Viñales Valley is in the picturesque tobacco-growing region of western Cuba - Pinar del Río province. I took a day trip there from Habana at the weekend - these trips are only supposed to be for Cuban people and the price is a small fraction of the price of the same trip during the week, which is advertised to tourists!
Our guide for the day, Nelson, was a friendly, funny guy who was open about his opinions on Cuba. He joked about the definition of communism - 'Give me your watch and I'll tell you what time it is' and 'Tell me what you need most in the world and I'll tell you how to live without it'. He noted the difference in attitudes between people in Santiago and those in Habana - how the communist ethos was enforced by the general public in Santiago and anyone seen to be living decadently or criticising the system would be censured, meanwhile in Habana, he suggested that someone could drive around in a Ferrari if they wanted to and nothing would be said - in Habana there are people that live in big houses, wear fancy clothes, eat in fancy restaurants - it was acceptable there, which makes a bit of a mockery of the system.

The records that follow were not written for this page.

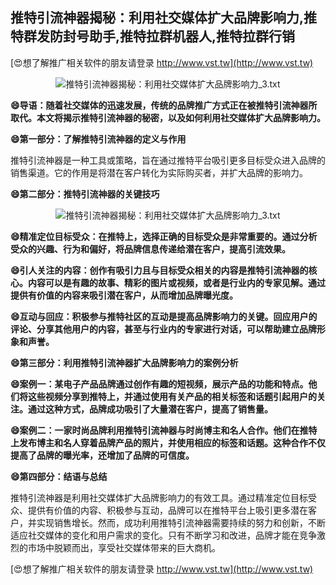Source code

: ## **推特引流神器揭秘：利用社交媒体扩大品牌影响力,推特群发防封号助手,推特拉群机器人,推特拉群行销**

[😍想了解推广相关软件的朋友请登录 http://www.vst.tw](http://www.vst.tw)

 <center><img src="https://vst.tw/MP4/tuiguang/png/7.png" alt="推特引流神器揭秘：利用社交媒体扩大品牌影响力_3.txt"></center>

**😄导语：随着社交媒体的迅速发展，传统的品牌推广方式正在被推特引流神器所取代。本文将揭示推特引流神器的秘密，以及如何利用社交媒体扩大品牌影响力。**

**😄第一部分：了解推特引流神器的定义与作用**

推特引流神器是一种工具或策略，旨在通过推特平台吸引更多目标受众进入品牌的销售渠道。它的作用是将潜在客户转化为实际购买者，并扩大品牌的影响力。

**😄第二部分：推特引流神器的关键技巧**

 <center><img src="https://vst.tw/MP4/tuiguang/png/0.png" alt="推特引流神器揭秘：利用社交媒体扩大品牌影响力_3.txt"></center>

**😄精准定位目标受众：在推特上，选择正确的目标受众是非常重要的。通过分析受众的兴趣、行为和偏好，将品牌信息传递给潜在客户，提高引流效果。**

**😄引人关注的内容：创作有吸引力且与目标受众相关的内容是推特引流神器的核心。内容可以是有趣的故事、精彩的图片或视频，或者是行业内的专家见解。通过提供有价值的内容来吸引潜在客户，从而增加品牌曝光度。**

**😄互动与回应：积极参与推特社区的互动是提高品牌影响力的关键。回应用户的评论、分享其他用户的内容，甚至与行业内的专家进行对话，可以帮助建立品牌形象和声誉。**

**😄第三部分：利用推特引流神器扩大品牌影响力的案例分析**

**😄案例一：某电子产品品牌通过创作有趣的短视频，展示产品的功能和特点。他们将这些视频分享到推特上，并通过使用有关产品的相关标签和话题引起用户的关注。通过这种方式，品牌成功吸引了大量潜在客户，提高了销售量。**

**😄案例二：一家时尚品牌利用推特引流神器与时尚博主和名人合作。他们在推特上发布博主和名人穿着品牌产品的照片，并使用相应的标签和话题。这种合作不仅提高了品牌的曝光率，还增加了品牌的可信度。**

**😄第四部分：结语与总结**

推特引流神器是利用社交媒体扩大品牌影响力的有效工具。通过精准定位目标受众、提供有价值的内容、积极参与互动，品牌可以在推特平台上吸引更多潜在客户，并实现销售增长。然而，成功利用推特引流神器需要持续的努力和创新，不断适应社交媒体的变化和用户需求的变化。只有不断学习和改进，品牌才能在竞争激烈的市场中脱颖而出，享受社交媒体带来的巨大商机。

[😍想了解推广相关软件的朋友请登录 http://www.vst.tw](http://www.vst.tw)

Nelson said he would love to travel outside of Cuba but thought it was unlikely to become possible anytime soon, "I was born in Habana, I lived all my life in Habana and, the way things are, I will probably die in Habana". He also told me how he would love to see change in Cuba, a better country for his daughter; he lamented the fact that so many highly-educated people were working in tourism because they can make more money than in other professions (Nelson himself was an Economics graduate).
We entered the Viñales National Park area and our first stop was at a lookout point with a spectacular view over Viñales Valley. Then we drove past fields and limestone peaks to a very strange attraction - Mural de la Prehistoria - where huge pictures depicting evolution have been painted on the side of a mountain. It's quite a weird sight - crude, childish images in garish colours among all this natural beauty. Apparently it took 15 people five years to create it and, due to the climate in this area and the size of the work, it needs to be constantly repainted. Nelson told us how a visitor had once commented, "You don't have enough paint to fix up the houses in Habana but here you are painting the mountains!".
While we were there we were approached by a local farmer on his prize white cow which he cared for greatly. He charged visitors to have their picture taken with it or on it; I normally don't give money to people doing things like that and I was a bit nervous of the cow at first but I later gave in!
We stopped nearby for lunch, during which I chatted to a girl from London and two guys from Japan who were also on the day trip - the girl was spending a few months studying Spanish in Cuba and the Japanese guys were on a round-the-world trip.
We visited a small tobacco house where they had tobacco leaves drying, an explanation of the process to turning leaves into cigars and examples of different types of cigars.
We then explored the Cueva del Indio cave on foot and by boat and saw some interesting shapes in the stalactites and stalagmites (and got soaked by the water dripping from the roof of the cave!).
We tried freshly pressed sugar cane juice - it wasn't as sweet as I had expected, it didn't taste of much at all actually.
Finally we wandered around the small, sleepy Viñales village. Despite Viñales being one of the tourist highlights of Cuba, many of the buildings in the village are very dilapidated - the church was in a very bad state and the hairdressers had its front window smashed in.
There was torrential rain during our bus-ride back to Habana, it was a little bit frightening! I had a lovely, relaxing day - the peace and quiet of the countryside provided a blissful break from the chaos of Habana.